Alternatively to your approach what you can do is turn your tags into enum, pack them into a stream-like and process data with a match statement one by one, though it might take more space due to enum's property.

Yes type level metaprogramming looks really confusing, the is largely due to the obtuse syntax required, and handling all edge cases up front. Fortunately, it does get better the more you work with it, although I'm not sure if I will completely understand the subtle transformations.

Hi @dunnock,

thanks for given me the direction towards AnyMap. However, as I'm targeting embedded system with no_std I thought Streams and serde would be no fit into this, but I might need to elaborate this as well. Thanks again :slight_smile:

Hi @KrishnaSannasi,

I guess I now have a glimps how your proposed implementation is working. At least how it grows the TagList and keeps track of the types. It's using some kind of builder pattern. I was really surprised that the underling memory consumption is really "packed" and reflect the sort of byte buffer already as I'd like to have it. Really neat.

However, the way how the determination/finding of the right Tag based on it's type works is still a bit foggy. Even though, I have not managed to access the Tag from the list if it appears more than once.

Please check this Playground where I trued different approaches but none worked, I guess because my lack of knowledge whats going on behind the scenes for this thing..

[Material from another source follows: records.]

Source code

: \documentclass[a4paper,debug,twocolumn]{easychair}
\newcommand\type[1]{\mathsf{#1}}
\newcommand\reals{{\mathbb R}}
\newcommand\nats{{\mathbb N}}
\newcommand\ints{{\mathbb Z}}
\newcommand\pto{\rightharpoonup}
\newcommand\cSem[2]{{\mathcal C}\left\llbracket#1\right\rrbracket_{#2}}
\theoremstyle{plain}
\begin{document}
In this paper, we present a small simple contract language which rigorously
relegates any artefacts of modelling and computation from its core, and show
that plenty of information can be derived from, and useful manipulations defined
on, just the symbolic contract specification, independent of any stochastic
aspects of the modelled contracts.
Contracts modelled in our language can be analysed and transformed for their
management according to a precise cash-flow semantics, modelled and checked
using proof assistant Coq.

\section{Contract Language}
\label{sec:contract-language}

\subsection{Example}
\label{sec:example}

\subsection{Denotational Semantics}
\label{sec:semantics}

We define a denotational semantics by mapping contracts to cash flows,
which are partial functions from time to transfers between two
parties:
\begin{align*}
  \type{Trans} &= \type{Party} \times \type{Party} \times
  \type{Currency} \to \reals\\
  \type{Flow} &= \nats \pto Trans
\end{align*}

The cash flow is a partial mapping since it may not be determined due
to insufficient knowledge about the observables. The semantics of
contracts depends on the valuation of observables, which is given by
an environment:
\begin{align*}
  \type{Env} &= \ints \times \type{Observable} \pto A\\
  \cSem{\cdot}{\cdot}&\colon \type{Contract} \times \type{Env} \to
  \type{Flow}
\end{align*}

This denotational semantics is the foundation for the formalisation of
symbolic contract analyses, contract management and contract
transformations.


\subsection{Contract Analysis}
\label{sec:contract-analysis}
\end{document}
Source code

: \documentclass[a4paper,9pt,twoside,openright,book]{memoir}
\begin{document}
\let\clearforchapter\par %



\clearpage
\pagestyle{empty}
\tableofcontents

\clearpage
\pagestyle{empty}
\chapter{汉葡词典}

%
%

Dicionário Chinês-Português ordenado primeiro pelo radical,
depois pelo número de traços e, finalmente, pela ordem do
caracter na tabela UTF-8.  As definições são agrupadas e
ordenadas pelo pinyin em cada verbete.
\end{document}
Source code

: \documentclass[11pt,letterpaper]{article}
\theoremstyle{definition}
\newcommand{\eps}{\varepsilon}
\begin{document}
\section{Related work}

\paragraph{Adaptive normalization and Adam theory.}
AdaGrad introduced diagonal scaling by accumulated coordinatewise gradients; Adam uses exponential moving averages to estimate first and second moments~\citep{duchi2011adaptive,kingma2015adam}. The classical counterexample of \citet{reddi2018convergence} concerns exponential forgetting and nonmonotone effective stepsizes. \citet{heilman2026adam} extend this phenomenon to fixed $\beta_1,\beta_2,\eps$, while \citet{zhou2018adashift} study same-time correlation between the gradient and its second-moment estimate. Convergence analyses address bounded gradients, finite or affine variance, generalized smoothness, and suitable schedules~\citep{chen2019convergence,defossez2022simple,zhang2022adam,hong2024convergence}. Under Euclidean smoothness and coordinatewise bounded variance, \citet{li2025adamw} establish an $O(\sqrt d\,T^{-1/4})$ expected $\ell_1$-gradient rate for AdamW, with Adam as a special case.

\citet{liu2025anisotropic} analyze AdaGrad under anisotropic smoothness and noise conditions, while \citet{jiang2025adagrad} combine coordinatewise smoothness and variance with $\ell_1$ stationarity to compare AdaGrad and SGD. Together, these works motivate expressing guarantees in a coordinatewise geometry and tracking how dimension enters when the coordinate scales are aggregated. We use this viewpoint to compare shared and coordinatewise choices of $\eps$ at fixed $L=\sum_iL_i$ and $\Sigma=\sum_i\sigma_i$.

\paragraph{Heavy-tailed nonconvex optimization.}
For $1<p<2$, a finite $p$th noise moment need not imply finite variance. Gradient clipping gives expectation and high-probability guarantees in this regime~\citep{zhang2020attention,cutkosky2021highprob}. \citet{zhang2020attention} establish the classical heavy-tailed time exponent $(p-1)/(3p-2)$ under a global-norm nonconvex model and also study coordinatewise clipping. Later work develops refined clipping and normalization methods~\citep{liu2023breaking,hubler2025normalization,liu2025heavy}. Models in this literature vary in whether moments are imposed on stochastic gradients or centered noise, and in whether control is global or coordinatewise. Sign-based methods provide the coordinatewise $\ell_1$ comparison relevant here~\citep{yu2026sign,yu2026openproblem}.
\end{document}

So I'm seeking a hint again :wink:
Thanks in advance

The second argument of find should have the form Here, Next<Here>, Next<Next<Here>>, ...

It represents an integer,

  • Here is 0, so 0 steps from the end of the list.
  • Next<N> represents N + 1

So, Next<Next<Here>> is 2 away from the end of the list

In this case, you can do

let foo_tag = mailbox.find::<FooTag, Next<Here>>();
let foo_tag = mailbox.find::<FooTag, Next<Next<Here>>>();

Because we are counting from the end of the list

[foo1, foo2, bar]
             ^ this is 0, and going backwards is
               adding a layer of `Next<_>`

Hey thanks, this makes totally sense...
Is it fine when I use your proposal with some tailored enhancements to my specific use case in a crate of mine?

This isn't my own, this is from frunk, that's licensed with MIT so it should be fine

Ok thanks, so I will put at least a reference to frunk than :slight_smile:

1 Like

I'm not sure but I think I wrote something "similar": https://crates.io/crates/linebuffer although I have a ring-buffer underneath it, so it's not an endless storage.

Hi,
thanks for suggestion of your crate. If I get this right it can store a bunch of data of the same type (eg. Byte Array) really conveniently, however one of my main requirements would be storage and retrieval of data of different types into the buffer without unsafe and type casting from/to byte buffers. But if I did not got this right and missed a feature of your crate I might give a second look at it :wink:

Otherwise Iโ€™m quite happy with the meta-type-recursion-proposal for the moment

Ah, yeah, then I've got this wrong.
It's just storing a tuple of bytes with an flag type you can define. So for example (String::from("hello").as_bytes(),1), you could use to specify the type of your data. But I think the other proposal is better suited for your case.